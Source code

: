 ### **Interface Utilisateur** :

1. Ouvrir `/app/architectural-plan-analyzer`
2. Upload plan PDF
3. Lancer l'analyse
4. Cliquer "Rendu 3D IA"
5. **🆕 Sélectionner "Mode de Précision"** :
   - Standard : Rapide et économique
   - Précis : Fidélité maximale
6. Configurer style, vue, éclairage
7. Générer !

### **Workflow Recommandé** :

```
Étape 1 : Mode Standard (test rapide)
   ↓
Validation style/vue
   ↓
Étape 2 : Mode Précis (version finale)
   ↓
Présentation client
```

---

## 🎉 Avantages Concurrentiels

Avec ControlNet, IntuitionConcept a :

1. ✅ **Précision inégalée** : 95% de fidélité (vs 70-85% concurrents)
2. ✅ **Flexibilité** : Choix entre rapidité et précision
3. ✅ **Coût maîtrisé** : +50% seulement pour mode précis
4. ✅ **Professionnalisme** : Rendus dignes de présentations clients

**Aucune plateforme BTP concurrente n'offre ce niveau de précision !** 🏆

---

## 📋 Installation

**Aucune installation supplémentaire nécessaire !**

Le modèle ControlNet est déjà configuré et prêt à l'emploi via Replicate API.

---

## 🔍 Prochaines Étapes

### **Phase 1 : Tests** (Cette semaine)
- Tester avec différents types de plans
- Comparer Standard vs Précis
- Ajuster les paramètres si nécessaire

==============================

◆ **What you have to do**: In the entries above, find the line holding "Avec ControlNet, IntuitionConcept" and the line holding "3. ✅ **Coût", then retype exactly those two lines and every line between them, and nothing else.

◆ **Finished task**:
Avec ControlNet, IntuitionConcept a :

1. ✅ **Précision inégalée** : 95% de fidélité (vs 70-85% concurrents)
2. ✅ **Flexibilité** : Choix entre rapidité et précision
3. ✅ **Coût maîtrisé** : +50% seulement pour mode précis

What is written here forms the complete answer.